The data below:

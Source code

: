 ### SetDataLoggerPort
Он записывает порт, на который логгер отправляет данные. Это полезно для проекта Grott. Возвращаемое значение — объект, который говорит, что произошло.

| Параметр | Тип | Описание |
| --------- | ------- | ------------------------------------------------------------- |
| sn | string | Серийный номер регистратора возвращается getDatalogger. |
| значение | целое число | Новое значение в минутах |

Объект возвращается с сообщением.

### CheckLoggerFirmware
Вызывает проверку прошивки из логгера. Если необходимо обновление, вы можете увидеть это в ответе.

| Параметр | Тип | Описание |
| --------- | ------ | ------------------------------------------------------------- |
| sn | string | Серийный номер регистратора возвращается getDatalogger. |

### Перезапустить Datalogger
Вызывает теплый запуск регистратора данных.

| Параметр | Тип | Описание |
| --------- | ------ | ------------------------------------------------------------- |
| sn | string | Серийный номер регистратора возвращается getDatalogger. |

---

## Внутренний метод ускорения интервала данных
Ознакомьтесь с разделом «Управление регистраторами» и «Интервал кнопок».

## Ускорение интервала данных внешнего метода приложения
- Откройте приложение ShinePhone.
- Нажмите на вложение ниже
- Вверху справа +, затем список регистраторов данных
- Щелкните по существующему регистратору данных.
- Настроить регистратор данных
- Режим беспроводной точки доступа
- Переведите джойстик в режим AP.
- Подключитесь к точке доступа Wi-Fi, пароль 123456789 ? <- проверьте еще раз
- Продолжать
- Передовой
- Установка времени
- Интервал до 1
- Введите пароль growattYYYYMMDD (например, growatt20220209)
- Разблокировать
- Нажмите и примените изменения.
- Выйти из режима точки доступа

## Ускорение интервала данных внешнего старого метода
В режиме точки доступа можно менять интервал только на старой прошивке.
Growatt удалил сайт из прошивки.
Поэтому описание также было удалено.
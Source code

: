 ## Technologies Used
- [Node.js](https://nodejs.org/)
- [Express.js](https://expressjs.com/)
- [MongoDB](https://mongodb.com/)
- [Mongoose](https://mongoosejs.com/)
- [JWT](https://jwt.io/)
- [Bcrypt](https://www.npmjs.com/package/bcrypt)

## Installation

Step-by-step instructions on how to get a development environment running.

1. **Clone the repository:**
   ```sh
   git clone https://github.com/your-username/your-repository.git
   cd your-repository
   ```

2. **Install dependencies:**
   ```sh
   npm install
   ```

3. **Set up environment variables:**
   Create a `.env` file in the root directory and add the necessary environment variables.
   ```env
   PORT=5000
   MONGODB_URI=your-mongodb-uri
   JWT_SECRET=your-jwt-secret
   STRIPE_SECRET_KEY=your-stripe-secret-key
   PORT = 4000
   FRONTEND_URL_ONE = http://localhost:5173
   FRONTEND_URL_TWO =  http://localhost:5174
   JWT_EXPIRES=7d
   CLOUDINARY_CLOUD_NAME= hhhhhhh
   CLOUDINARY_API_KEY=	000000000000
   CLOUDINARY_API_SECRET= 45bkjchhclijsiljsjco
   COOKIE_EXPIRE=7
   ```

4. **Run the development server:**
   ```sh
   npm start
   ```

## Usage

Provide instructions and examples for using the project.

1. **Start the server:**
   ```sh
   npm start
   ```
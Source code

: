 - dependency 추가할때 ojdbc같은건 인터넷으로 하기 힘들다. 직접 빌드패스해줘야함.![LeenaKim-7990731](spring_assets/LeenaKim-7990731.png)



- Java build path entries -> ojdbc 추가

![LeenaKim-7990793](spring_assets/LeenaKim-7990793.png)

End of The data.

• [What to work on] Without leaving anything out, retype the material exactly.

• [Finished exercise]
Source code

: ### SetDataLoggerPort
Он записывает порт, на который логгер отправляет данные. Это полезно для проекта Grott. Возвращаемое значение — объект, который говорит, что произошло.

| Параметр | Тип | Описание |
| --------- | ------- | ------------------------------------------------------------- |
| sn | string | Серийный номер регистратора возвращается getDatalogger. |
| значение | целое число | Новое значение в минутах |

Объект возвращается с сообщением.

### CheckLoggerFirmware
Вызывает проверку прошивки из логгера. Если необходимо обновление, вы можете увидеть это в ответе.

| Параметр | Тип | Описание |
| --------- | ------ | ------------------------------------------------------------- |
| sn | string | Серийный номер регистратора возвращается getDatalogger. |

### Перезапустить Datalogger
Вызывает теплый запуск регистратора данных.

| Параметр | Тип | Описание |
| --------- | ------ | ------------------------------------------------------------- |
| sn | string | Серийный номер регистратора возвращается getDatalogger. |

---

## Внутренний метод ускорения интервала данных
Ознакомьтесь с разделом «Управление регистраторами» и «Интервал кнопок».

## Ускорение интервала данных внешнего метода приложения
- Откройте приложение ShinePhone.
- Нажмите на вложение ниже
- Вверху справа +, затем список регистраторов данных
- Щелкните по существующему регистратору данных.
- Настроить регистратор данных
- Режим беспроводной точки доступа
- Переведите джойстик в режим AP.
- Подключитесь к точке доступа Wi-Fi, пароль 123456789 ? <- проверьте еще раз
- Продолжать
- Передовой
- Установка времени
- Интервал до 1
- Введите пароль growattYYYYMMDD (например, growatt20220209)
- Разблокировать
- Нажмите и примените изменения.
- Выйти из режима точки доступа

## Ускорение интервала данных внешнего старого метода
В режиме точки доступа можно менять интервал только на старой прошивке.
Growatt удалил сайт из прошивки.
Поэтому описание также было удалено.
Source code

: ## Technologies Used
- [Node.js](https://nodejs.org/)
- [Express.js](https://expressjs.com/)
- [MongoDB](https://mongodb.com/)
- [Mongoose](https://mongoosejs.com/)
- [JWT](https://jwt.io/)
- [Bcrypt](https://www.npmjs.com/package/bcrypt)

## Installation

Step-by-step instructions on how to get a development environment running.

1. **Clone the repository:**
   ```sh
   git clone https://github.com/your-username/your-repository.git
   cd your-repository
   ```

2. **Install dependencies:**
   ```sh
   npm install
   ```

3. **Set up environment variables:**
   Create a `.env` file in the root directory and add the necessary environment variables.
   ```env
   PORT=5000
   MONGODB_URI=your-mongodb-uri
   JWT_SECRET=your-jwt-secret
   STRIPE_SECRET_KEY=your-stripe-secret-key
   PORT = 4000
   FRONTEND_URL_ONE = http://localhost:5173
   FRONTEND_URL_TWO =  http://localhost:5174
   JWT_EXPIRES=7d
   CLOUDINARY_CLOUD_NAME= hhhhhhh
   CLOUDINARY_API_KEY=	000000000000
   CLOUDINARY_API_SECRET= 45bkjchhclijsiljsjco
   COOKIE_EXPIRE=7
   ```

4. **Run the development server:**
   ```sh
   npm start
   ```

## Usage

Provide instructions and examples for using the project.

1. **Start the server:**
   ```sh
   npm start
   ```
Source code

: - dependency 추가할때 ojdbc같은건 인터넷으로 하기 힘들다. 직접 빌드패스해줘야함.![LeenaKim-7990731](spring_assets/LeenaKim-7990731.png)



- Java build path entries -> ojdbc 추가

![LeenaKim-7990793](spring_assets/LeenaKim-7990793.png)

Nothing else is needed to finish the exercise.